What this task involves — Line by line, give the data again exactly as it appears.

Records —

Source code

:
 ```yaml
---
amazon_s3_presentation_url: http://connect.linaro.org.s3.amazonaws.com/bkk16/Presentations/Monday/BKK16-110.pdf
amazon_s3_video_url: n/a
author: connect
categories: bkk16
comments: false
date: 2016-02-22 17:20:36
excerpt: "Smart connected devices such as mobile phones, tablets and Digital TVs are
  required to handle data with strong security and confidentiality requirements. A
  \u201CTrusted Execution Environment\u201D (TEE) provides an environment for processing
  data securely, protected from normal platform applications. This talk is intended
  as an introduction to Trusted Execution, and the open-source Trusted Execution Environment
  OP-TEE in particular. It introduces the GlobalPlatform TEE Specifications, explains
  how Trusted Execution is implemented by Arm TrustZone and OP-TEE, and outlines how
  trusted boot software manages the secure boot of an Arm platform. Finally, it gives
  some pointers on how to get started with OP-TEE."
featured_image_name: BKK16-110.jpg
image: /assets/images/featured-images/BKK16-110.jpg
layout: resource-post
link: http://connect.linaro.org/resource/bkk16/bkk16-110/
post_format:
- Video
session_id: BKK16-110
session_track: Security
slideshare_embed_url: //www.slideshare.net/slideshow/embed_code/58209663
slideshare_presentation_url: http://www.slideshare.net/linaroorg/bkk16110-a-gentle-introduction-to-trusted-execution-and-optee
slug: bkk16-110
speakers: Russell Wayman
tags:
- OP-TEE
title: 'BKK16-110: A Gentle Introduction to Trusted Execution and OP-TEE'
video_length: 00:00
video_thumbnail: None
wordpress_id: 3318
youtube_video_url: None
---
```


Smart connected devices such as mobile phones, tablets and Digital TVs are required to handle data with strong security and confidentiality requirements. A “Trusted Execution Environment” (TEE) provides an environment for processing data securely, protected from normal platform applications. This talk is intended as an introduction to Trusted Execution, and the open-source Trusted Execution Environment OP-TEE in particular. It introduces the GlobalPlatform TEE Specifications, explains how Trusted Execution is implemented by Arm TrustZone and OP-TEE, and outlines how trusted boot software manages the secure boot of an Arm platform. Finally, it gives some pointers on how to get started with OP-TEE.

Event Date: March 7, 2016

Solution to the exercise —
Source code

:
 ```yaml
---
amazon_s3_presentation_url: http://connect.linaro.org.s3.amazonaws.com/bkk16/Presentations/Monday/BKK16-110.pdf
amazon_s3_video_url: n/a
author: connect
categories: bkk16
comments: false
date: 2016-02-22 17:20:36
excerpt: "Smart connected devices such as mobile phones, tablets and Digital TVs are
  required to handle data with strong security and confidentiality requirements. A
  \u201CTrusted Execution Environment\u201D (TEE) provides an environment for processing
  data securely, protected from normal platform applications. This talk is intended
  as an introduction to Trusted Execution, and the open-source Trusted Execution Environment
  OP-TEE in particular. It introduces the GlobalPlatform TEE Specifications, explains
  how Trusted Execution is implemented by Arm TrustZone and OP-TEE, and outlines how
  trusted boot software manages the secure boot of an Arm platform. Finally, it gives
  some pointers on how to get started with OP-TEE."
featured_image_name: BKK16-110.jpg
image: /assets/images/featured-images/BKK16-110.jpg
layout: resource-post
link: http://connect.linaro.org/resource/bkk16/bkk16-110/
post_format:
- Video
session_id: BKK16-110
session_track: Security
slideshare_embed_url: //www.slideshare.net/slideshow/embed_code/58209663
slideshare_presentation_url: http://www.slideshare.net/linaroorg/bkk16110-a-gentle-introduction-to-trusted-execution-and-optee
slug: bkk16-110
speakers: Russell Wayman
tags:
- OP-TEE
title: 'BKK16-110: A Gentle Introduction to Trusted Execution and OP-TEE'
video_length: 00:00
video_thumbnail: None
wordpress_id: 3318
youtube_video_url: None
---
```


Smart connected devices such as mobile phones, tablets and Digital TVs are required to handle data with strong security and confidentiality requirements. A “Trusted Execution Environment” (TEE) provides an environment for processing data securely, protected from normal platform applications. This talk is intended as an introduction to Trusted Execution, and the open-source Trusted Execution Environment OP-TEE in particular. It introduces the GlobalPlatform TEE Specifications, explains how Trusted Execution is implemented by Arm TrustZone and OP-TEE, and outlines how trusted boot software manages the secure boot of an Arm platform. Finally, it gives some pointers on how to get started with OP-TEE.

Event Date: March 7, 2016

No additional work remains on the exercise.